» **Aim of the task**
Although pictures appear in the records, the copy must leave them out and match everything else exactly.

--- Data extract ---

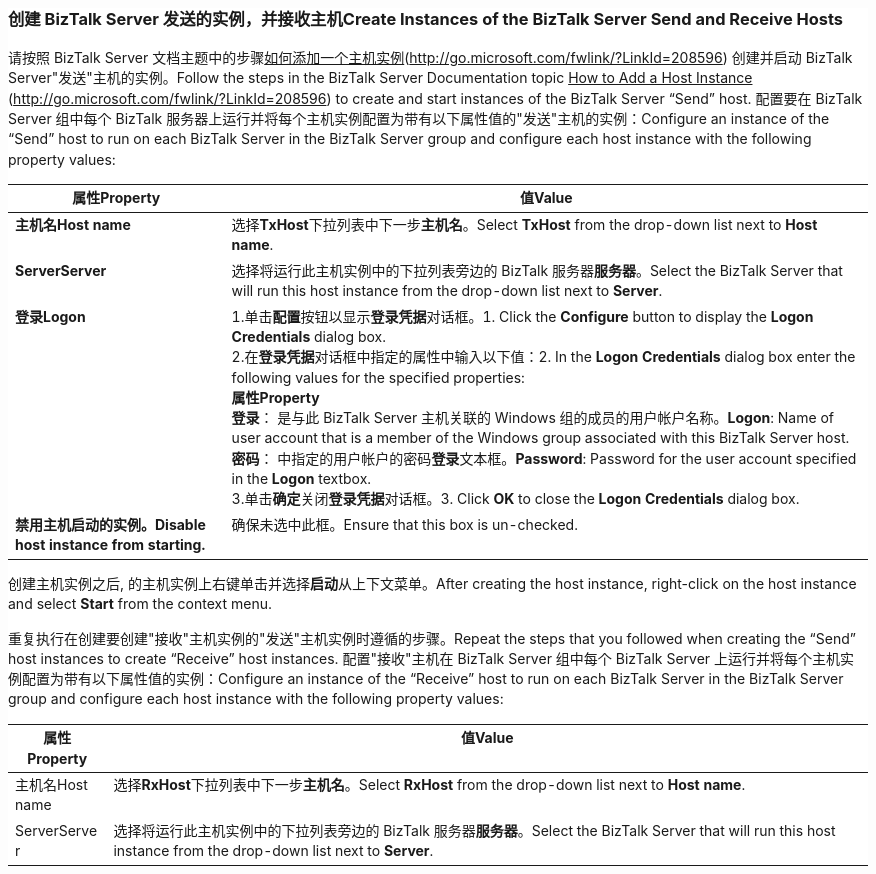### <a name="create-instances-of-the-biztalk-server-send-and-receive-hosts"></a><span data-ttu-id="16114-153">创建 BizTalk Server 发送的实例，并接收主机</span><span class="sxs-lookup"><span data-stu-id="16114-153">Create Instances of the BizTalk Server Send and Receive Hosts</span></span>  
 <span data-ttu-id="16114-154">请按照 BizTalk Server 文档主题中的步骤[如何添加一个主机实例](http://go.microsoft.com/fwlink/?LinkId=208596)(http://go.microsoft.com/fwlink/?LinkId=208596) 创建并启动 BizTalk Server"发送"主机的实例。</span><span class="sxs-lookup"><span data-stu-id="16114-154">Follow the steps in the BizTalk Server Documentation topic [How to Add a Host Instance](http://go.microsoft.com/fwlink/?LinkId=208596) (http://go.microsoft.com/fwlink/?LinkId=208596) to create and start instances of the BizTalk Server “Send” host.</span></span> <span data-ttu-id="16114-155">配置要在 BizTalk Server 组中每个 BizTalk 服务器上运行并将每个主机实例配置为带有以下属性值的"发送"主机的实例：</span><span class="sxs-lookup"><span data-stu-id="16114-155">Configure an instance of the “Send” host to run on each BizTalk Server in the BizTalk Server group and configure each host instance with the following property values:</span></span>  
  
|<span data-ttu-id="16114-156">属性</span><span class="sxs-lookup"><span data-stu-id="16114-156">Property</span></span>|<span data-ttu-id="16114-157">值</span><span class="sxs-lookup"><span data-stu-id="16114-157">Value</span></span>|  
|--------------|-----------|  
|<span data-ttu-id="16114-158">**主机名**</span><span class="sxs-lookup"><span data-stu-id="16114-158">**Host name**</span></span>|<span data-ttu-id="16114-159">选择**TxHost**下拉列表中下一步**主机名**。</span><span class="sxs-lookup"><span data-stu-id="16114-159">Select **TxHost** from the drop-down list next to **Host name**.</span></span>|  
|<span data-ttu-id="16114-160">**Server**</span><span class="sxs-lookup"><span data-stu-id="16114-160">**Server**</span></span>|<span data-ttu-id="16114-161">选择将运行此主机实例中的下拉列表旁边的 BizTalk 服务器**服务器**。</span><span class="sxs-lookup"><span data-stu-id="16114-161">Select the BizTalk Server that will run this host instance from the drop-down list next to **Server**.</span></span>|  
|<span data-ttu-id="16114-162">**登录**</span><span class="sxs-lookup"><span data-stu-id="16114-162">**Logon**</span></span>|<span data-ttu-id="16114-163">1.单击**配置**按钮以显示**登录凭据**对话框。</span><span class="sxs-lookup"><span data-stu-id="16114-163">1.  Click the **Configure** button to display the **Logon Credentials** dialog box.</span></span><br /><span data-ttu-id="16114-164">2.在**登录凭据**对话框中指定的属性中输入以下值：</span><span class="sxs-lookup"><span data-stu-id="16114-164">2.  In the **Logon Credentials** dialog box enter the following values for the specified properties:</span></span><br />     <span data-ttu-id="16114-165">**属性**</span><span class="sxs-lookup"><span data-stu-id="16114-165">**Property**</span></span><br />     <span data-ttu-id="16114-166">**登录**： 是与此 BizTalk Server 主机关联的 Windows 组的成员的用户帐户名称。</span><span class="sxs-lookup"><span data-stu-id="16114-166">**Logon**: Name of user account that is a member of the Windows group associated with this BizTalk Server host.</span></span><br />     <span data-ttu-id="16114-167">**密码**： 中指定的用户帐户的密码**登录**文本框。</span><span class="sxs-lookup"><span data-stu-id="16114-167">**Password**: Password for the user account specified in the **Logon** textbox.</span></span><br /><span data-ttu-id="16114-168">3.单击**确定**关闭**登录凭据**对话框。</span><span class="sxs-lookup"><span data-stu-id="16114-168">3.  Click **OK** to close the **Logon Credentials** dialog box.</span></span>|  
|<span data-ttu-id="16114-169">**禁用主机启动的实例。**</span><span class="sxs-lookup"><span data-stu-id="16114-169">**Disable host instance from starting.**</span></span>|<span data-ttu-id="16114-170">确保未选中此框。</span><span class="sxs-lookup"><span data-stu-id="16114-170">Ensure that this box is un-checked.</span></span>|  
  
 <span data-ttu-id="16114-171">创建主机实例之后, 的主机实例上右键单击并选择**启动**从上下文菜单。</span><span class="sxs-lookup"><span data-stu-id="16114-171">After creating the host instance, right-click on the host instance and select **Start** from the context menu.</span></span>  
  
 <span data-ttu-id="16114-172">重复执行在创建要创建"接收"主机实例的"发送"主机实例时遵循的步骤。</span><span class="sxs-lookup"><span data-stu-id="16114-172">Repeat the steps that you followed when creating the “Send” host instances to create “Receive” host instances.</span></span> <span data-ttu-id="16114-173">配置"接收"主机在 BizTalk Server 组中每个 BizTalk Server 上运行并将每个主机实例配置为带有以下属性值的实例：</span><span class="sxs-lookup"><span data-stu-id="16114-173">Configure an instance of the “Receive” host to run on each BizTalk Server in the BizTalk Server group and configure each host instance with the following property values:</span></span>  
  
|<span data-ttu-id="16114-174">属性</span><span class="sxs-lookup"><span data-stu-id="16114-174">Property</span></span>|<span data-ttu-id="16114-175">值</span><span class="sxs-lookup"><span data-stu-id="16114-175">Value</span></span>|  
|--------------|-----------|  
|<span data-ttu-id="16114-176">主机名</span><span class="sxs-lookup"><span data-stu-id="16114-176">Host name</span></span>|<span data-ttu-id="16114-177">选择**RxHost**下拉列表中下一步**主机名**。</span><span class="sxs-lookup"><span data-stu-id="16114-177">Select **RxHost** from the drop-down list next to **Host name**.</span></span>|  
|<span data-ttu-id="16114-178">Server</span><span class="sxs-lookup"><span data-stu-id="16114-178">Server</span></span>|<span data-ttu-id="16114-179">选择将运行此主机实例中的下拉列表旁边的 BizTalk 服务器**服务器**。</span><span class="sxs-lookup"><span data-stu-id="16114-179">Select the BizTalk Server that will run this host instance from the drop-down list next to **Server**.</span></span>|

---

» **Your response**
### <a name="create-instances-of-the-biztalk-server-send-and-receive-hosts"></a><span data-ttu-id="16114-153">创建 BizTalk Server 发送的实例，并接收主机</span><span class="sxs-lookup"><span data-stu-id="16114-153">Create Instances of the BizTalk Server Send and Receive Hosts</span></span>  
 <span data-ttu-id="16114-154">请按照 BizTalk Server 文档主题中的步骤[如何添加一个主机实例](http://go.microsoft.com/fwlink/?LinkId=208596)(http://go.microsoft.com/fwlink/?LinkId=208596) 创建并启动 BizTalk Server"发送"主机的实例。</span><span class="sxs-lookup"><span data-stu-id="16114-154">Follow the steps in the BizTalk Server Documentation topic [How to Add a Host Instance](http://go.microsoft.com/fwlink/?LinkId=208596) (http://go.microsoft.com/fwlink/?LinkId=208596) to create and start instances of the BizTalk Server “Send” host.</span></span> <span data-ttu-id="16114-155">配置要在 BizTalk Server 组中每个 BizTalk 服务器上运行并将每个主机实例配置为带有以下属性值的"发送"主机的实例：</span><span class="sxs-lookup"><span data-stu-id="16114-155">Configure an instance of the “Send” host to run on each BizTalk Server in the BizTalk Server group and configure each host instance with the following property values:</span></span>  
  
|<span data-ttu-id="16114-156">属性</span><span class="sxs-lookup"><span data-stu-id="16114-156">Property</span></span>|<span data-ttu-id="16114-157">值</span><span class="sxs-lookup"><span data-stu-id="16114-157">Value</span></span>|  
|--------------|-----------|  
|<span data-ttu-id="16114-158">**主机名**</span><span class="sxs-lookup"><span data-stu-id="16114-158">**Host name**</span></span>|<span data-ttu-id="16114-159">选择**TxHost**下拉列表中下一步**主机名**。</span><span class="sxs-lookup"><span data-stu-id="16114-159">Select **TxHost** from the drop-down list next to **Host name**.</span></span>|  
|<span data-ttu-id="16114-160">**Server**</span><span class="sxs-lookup"><span data-stu-id="16114-160">**Server**</span></span>|<span data-ttu-id="16114-161">选择将运行此主机实例中的下拉列表旁边的 BizTalk 服务器**服务器**。</span><span class="sxs-lookup"><span data-stu-id="16114-161">Select the BizTalk Server that will run this host instance from the drop-down list next to **Server**.</span></span>|  
|<span data-ttu-id="16114-162">**登录**</span><span class="sxs-lookup"><span data-stu-id="16114-162">**Logon**</span></span>|<span data-ttu-id="16114-163">1.单击**配置**按钮以显示**登录凭据**对话框。</span><span class="sxs-lookup"><span data-stu-id="16114-163">1.  Click the **Configure** button to display the **Logon Credentials** dialog box.</span></span><br /><span data-ttu-id="16114-164">2.在**登录凭据**对话框中指定的属性中输入以下值：</span><span class="sxs-lookup"><span data-stu-id="16114-164">2.  In the **Logon Credentials** dialog box enter the following values for the specified properties:</span></span><br />     <span data-ttu-id="16114-165">**属性**</span><span class="sxs-lookup"><span data-stu-id="16114-165">**Property**</span></span><br />     <span data-ttu-id="16114-166">**登录**： 是与此 BizTalk Server 主机关联的 Windows 组的成员的用户帐户名称。</span><span class="sxs-lookup"><span data-stu-id="16114-166">**Logon**: Name of user account that is a member of the Windows group associated with this BizTalk Server host.</span></span><br />     <span data-ttu-id="16114-167">**密码**： 中指定的用户帐户的密码**登录**文本框。</span><span class="sxs-lookup"><span data-stu-id="16114-167">**Password**: Password for the user account specified in the **Logon** textbox.</span></span><br /><span data-ttu-id="16114-168">3.单击**确定**关闭**登录凭据**对话框。</span><span class="sxs-lookup"><span data-stu-id="16114-168">3.  Click **OK** to close the **Logon Credentials** dialog box.</span></span>|  
|<span data-ttu-id="16114-169">**禁用主机启动的实例。**</span><span class="sxs-lookup"><span data-stu-id="16114-169">**Disable host instance from starting.**</span></span>|<span data-ttu-id="16114-170">确保未选中此框。</span><span class="sxs-lookup"><span data-stu-id="16114-170">Ensure that this box is un-checked.</span></span>|  
  
 <span data-ttu-id="16114-171">创建主机实例之后, 的主机实例上右键单击并选择**启动**从上下文菜单。</span><span class="sxs-lookup"><span data-stu-id="16114-171">After creating the host instance, right-click on the host instance and select **Start** from the context menu.</span></span>  
  
 <span data-ttu-id="16114-172">重复执行在创建要创建"接收"主机实例的"发送"主机实例时遵循的步骤。</span><span class="sxs-lookup"><span data-stu-id="16114-172">Repeat the steps that you followed when creating the “Send” host instances to create “Receive” host instances.</span></span> <span data-ttu-id="16114-173">配置"接收"主机在 BizTalk Server 组中每个 BizTalk Server 上运行并将每个主机实例配置为带有以下属性值的实例：</span><span class="sxs-lookup"><span data-stu-id="16114-173">Configure an instance of the “Receive” host to run on each BizTalk Server in the BizTalk Server group and configure each host instance with the following property values:</span></span>  
  
|<span data-ttu-id="16114-174">属性</span><span class="sxs-lookup"><span data-stu-id="16114-174">Property</span></span>|<span data-ttu-id="16114-175">值</span><span class="sxs-lookup"><span data-stu-id="16114-175">Value</span></span>|  
|--------------|-----------|  
|<span data-ttu-id="16114-176">主机名</span><span class="sxs-lookup"><span data-stu-id="16114-176">Host name</span></span>|<span data-ttu-id="16114-177">选择**RxHost**下拉列表中下一步**主机名**。</span><span class="sxs-lookup"><span data-stu-id="16114-177">Select **RxHost** from the drop-down list next to **Host name**.</span></span>|  
|<span data-ttu-id="16114-178">Server</span><span class="sxs-lookup"><span data-stu-id="16114-178">Server</span></span>|<span data-ttu-id="16114-179">选择将运行此主机实例中的下拉列表旁边的 BizTalk 服务器**服务器**。</span><span class="sxs-lookup"><span data-stu-id="16114-179">Select the BizTalk Server that will run this host instance from the drop-down list next to **Server**.</span></span>|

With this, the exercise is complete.